Task goal =>
Each line with the word "into" must appear in the answer, copied from the records.

[Source records]
____

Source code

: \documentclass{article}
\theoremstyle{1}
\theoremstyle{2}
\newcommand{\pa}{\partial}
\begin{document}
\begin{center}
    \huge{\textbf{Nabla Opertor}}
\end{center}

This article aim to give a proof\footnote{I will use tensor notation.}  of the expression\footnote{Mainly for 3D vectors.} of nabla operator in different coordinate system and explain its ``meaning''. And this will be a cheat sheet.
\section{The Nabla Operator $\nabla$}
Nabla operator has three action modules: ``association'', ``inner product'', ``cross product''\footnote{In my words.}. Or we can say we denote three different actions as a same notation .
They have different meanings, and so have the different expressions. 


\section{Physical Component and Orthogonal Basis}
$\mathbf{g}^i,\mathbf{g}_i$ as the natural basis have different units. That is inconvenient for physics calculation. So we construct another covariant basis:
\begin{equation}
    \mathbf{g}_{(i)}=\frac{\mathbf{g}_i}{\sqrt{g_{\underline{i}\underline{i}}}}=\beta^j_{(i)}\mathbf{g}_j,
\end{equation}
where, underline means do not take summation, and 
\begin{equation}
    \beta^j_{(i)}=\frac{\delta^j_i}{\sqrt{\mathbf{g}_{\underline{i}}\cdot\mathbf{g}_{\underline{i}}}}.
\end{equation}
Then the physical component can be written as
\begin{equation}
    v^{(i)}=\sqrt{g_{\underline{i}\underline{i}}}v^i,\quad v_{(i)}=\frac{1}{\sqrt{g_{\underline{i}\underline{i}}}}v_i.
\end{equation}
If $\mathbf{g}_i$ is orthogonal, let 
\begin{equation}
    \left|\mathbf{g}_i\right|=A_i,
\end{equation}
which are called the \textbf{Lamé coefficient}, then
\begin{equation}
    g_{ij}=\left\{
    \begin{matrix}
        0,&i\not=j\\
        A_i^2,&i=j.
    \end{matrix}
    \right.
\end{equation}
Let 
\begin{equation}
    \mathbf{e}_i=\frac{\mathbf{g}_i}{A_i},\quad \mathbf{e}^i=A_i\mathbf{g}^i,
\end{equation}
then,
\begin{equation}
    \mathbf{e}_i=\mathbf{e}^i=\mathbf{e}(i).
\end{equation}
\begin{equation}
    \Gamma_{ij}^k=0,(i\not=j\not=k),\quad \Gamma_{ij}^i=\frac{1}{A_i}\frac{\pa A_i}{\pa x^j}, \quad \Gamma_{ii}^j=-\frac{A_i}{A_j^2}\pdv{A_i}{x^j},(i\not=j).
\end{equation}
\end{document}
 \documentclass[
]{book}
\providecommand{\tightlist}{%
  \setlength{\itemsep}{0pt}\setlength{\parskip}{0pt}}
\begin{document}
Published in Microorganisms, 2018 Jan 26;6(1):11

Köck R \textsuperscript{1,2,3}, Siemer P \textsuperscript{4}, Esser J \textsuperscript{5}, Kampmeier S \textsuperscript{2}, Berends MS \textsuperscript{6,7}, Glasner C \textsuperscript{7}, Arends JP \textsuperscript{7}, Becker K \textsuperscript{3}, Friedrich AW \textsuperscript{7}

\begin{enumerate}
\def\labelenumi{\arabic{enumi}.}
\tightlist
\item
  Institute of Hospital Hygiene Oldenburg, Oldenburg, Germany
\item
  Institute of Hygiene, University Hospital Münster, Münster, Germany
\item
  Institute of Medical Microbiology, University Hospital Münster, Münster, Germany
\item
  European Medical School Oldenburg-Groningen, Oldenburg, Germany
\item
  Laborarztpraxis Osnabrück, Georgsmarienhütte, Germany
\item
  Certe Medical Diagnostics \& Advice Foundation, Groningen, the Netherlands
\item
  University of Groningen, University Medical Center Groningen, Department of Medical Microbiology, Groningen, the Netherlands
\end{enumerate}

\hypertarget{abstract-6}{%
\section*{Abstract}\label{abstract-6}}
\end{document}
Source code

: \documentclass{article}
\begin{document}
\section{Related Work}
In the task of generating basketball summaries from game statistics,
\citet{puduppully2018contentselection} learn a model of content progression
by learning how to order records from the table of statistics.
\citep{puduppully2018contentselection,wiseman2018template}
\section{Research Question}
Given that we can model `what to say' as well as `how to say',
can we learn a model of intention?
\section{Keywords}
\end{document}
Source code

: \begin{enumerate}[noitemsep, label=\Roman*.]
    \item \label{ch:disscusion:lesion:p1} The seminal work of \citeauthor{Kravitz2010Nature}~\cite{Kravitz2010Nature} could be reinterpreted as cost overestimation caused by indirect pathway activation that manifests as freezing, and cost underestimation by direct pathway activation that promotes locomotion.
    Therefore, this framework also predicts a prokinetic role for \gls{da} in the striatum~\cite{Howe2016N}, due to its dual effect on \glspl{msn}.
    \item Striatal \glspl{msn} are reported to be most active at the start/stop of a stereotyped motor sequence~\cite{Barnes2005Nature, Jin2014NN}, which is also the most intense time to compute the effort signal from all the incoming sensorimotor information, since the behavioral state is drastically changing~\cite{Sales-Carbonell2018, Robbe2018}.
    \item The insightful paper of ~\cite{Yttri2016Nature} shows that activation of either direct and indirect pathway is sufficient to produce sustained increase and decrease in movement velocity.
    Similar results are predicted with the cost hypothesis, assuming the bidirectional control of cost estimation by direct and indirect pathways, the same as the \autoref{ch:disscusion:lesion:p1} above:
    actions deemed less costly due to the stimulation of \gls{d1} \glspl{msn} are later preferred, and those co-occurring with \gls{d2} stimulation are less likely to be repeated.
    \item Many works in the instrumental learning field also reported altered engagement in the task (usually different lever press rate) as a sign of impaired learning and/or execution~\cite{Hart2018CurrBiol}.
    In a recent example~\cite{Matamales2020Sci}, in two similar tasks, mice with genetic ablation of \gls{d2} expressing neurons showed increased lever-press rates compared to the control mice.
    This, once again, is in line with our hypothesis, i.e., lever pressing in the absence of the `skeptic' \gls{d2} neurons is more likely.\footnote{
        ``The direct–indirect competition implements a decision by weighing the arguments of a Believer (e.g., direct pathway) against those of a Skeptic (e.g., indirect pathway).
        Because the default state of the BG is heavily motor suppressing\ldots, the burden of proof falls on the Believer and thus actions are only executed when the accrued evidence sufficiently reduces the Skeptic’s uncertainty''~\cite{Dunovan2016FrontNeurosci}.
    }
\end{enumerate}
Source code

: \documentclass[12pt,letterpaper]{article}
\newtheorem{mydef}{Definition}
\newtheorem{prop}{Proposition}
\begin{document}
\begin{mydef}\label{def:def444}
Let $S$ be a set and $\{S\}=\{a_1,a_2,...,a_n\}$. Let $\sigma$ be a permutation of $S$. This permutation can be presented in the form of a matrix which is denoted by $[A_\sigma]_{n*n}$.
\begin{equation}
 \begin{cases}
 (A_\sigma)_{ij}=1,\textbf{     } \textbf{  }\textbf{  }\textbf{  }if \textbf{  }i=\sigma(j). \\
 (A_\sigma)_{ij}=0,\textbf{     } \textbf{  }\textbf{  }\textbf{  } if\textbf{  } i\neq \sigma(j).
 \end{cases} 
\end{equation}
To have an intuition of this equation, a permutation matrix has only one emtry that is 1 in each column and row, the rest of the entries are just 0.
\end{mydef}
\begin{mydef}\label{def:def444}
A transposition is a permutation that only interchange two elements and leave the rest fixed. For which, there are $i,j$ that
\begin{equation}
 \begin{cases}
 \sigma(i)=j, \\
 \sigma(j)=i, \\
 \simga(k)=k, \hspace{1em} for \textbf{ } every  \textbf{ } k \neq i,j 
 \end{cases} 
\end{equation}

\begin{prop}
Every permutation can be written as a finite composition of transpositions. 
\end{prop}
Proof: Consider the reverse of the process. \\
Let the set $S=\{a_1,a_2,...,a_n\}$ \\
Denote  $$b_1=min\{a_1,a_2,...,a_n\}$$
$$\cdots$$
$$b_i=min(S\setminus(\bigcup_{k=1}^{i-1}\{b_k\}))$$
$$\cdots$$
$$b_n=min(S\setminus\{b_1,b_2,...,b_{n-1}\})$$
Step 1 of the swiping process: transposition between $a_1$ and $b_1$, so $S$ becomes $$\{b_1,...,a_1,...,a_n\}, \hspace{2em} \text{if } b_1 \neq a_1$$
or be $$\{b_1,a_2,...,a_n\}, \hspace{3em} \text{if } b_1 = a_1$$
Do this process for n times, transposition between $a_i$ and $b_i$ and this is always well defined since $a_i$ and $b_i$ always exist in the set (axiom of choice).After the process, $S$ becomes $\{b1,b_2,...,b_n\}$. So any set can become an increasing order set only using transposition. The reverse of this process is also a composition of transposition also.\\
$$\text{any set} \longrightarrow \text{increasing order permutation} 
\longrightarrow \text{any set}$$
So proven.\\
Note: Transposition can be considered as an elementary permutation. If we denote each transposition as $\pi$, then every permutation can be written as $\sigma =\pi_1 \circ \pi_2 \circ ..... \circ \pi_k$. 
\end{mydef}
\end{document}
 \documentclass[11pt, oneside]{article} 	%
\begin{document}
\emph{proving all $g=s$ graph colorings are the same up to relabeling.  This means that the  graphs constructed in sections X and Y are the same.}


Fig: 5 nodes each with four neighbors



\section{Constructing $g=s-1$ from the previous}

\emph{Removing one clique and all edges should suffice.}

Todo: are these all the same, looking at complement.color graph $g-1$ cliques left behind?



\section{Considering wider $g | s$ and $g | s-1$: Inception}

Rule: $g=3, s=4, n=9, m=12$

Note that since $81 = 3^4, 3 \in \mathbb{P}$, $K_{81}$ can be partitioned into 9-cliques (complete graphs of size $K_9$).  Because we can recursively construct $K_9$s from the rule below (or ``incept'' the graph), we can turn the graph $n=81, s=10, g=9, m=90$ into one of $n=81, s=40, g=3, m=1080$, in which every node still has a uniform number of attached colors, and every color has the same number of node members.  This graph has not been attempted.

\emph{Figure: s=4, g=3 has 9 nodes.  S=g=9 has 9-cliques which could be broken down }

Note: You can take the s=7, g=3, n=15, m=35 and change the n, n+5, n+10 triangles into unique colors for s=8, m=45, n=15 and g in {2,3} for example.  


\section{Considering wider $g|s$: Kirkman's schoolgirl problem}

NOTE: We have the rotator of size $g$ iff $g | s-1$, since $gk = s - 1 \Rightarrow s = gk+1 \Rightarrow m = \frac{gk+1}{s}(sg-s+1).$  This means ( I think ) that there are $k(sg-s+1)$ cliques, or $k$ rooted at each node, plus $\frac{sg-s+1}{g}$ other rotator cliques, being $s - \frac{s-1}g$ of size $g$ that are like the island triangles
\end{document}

____

Solution to this task =>
Note that since $81 = 3^4, 3 \in \mathbb{P}$, $K_{81}$ can be partitioned into 9-cliques (complete graphs of size $K_9$).  Because we can recursively construct $K_9$s from the rule below (or ``incept'' the graph), we can turn the graph $n=81, s=10, g=9, m=90$ into one of $n=81, s=40, g=3, m=1080$, in which every node still has a uniform number of attached colors, and every color has the same number of node members.  This graph has not been attempted.
Note: You can take the s=7, g=3, n=15, m=35 and change the n, n+5, n+10 triangles into unique colors for s=8, m=45, n=15 and g in {2,3} for example.  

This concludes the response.